DATASET CONTENT ->

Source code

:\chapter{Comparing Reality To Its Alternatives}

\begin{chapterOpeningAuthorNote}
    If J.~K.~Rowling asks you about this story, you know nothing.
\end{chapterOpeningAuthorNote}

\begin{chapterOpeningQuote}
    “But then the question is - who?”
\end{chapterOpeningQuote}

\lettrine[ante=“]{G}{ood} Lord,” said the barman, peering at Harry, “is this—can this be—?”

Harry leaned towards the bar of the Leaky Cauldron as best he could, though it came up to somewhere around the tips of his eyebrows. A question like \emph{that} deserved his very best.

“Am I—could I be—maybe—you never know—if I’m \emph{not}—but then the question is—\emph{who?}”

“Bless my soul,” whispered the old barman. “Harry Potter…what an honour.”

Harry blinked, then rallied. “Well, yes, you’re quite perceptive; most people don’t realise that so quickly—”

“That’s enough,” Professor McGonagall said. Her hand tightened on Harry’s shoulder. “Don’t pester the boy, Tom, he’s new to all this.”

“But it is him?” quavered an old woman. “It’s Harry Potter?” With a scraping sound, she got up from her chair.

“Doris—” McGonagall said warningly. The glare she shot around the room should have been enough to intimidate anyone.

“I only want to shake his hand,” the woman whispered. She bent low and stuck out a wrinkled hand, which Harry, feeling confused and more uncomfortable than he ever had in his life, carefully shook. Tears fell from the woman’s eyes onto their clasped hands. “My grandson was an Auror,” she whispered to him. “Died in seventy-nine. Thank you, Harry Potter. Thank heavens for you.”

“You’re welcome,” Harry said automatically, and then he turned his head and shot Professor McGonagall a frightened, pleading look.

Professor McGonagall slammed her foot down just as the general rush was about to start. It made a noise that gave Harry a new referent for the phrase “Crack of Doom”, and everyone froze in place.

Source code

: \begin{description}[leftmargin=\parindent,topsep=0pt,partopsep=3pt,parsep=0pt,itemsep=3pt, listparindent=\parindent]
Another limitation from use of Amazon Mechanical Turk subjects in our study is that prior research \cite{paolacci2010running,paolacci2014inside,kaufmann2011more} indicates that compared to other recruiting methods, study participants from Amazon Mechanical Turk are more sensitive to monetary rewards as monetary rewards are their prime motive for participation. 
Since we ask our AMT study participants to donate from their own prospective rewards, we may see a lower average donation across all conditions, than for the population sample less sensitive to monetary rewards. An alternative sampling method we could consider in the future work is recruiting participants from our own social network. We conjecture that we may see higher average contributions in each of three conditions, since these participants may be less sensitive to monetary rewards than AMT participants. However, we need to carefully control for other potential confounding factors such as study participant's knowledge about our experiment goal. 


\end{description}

EXERCISE DETAILS ->
Where a line of the listing contains the word "then", it counts toward the total; say how many lines that makes, giving the number alone.

SOLUTION ->
4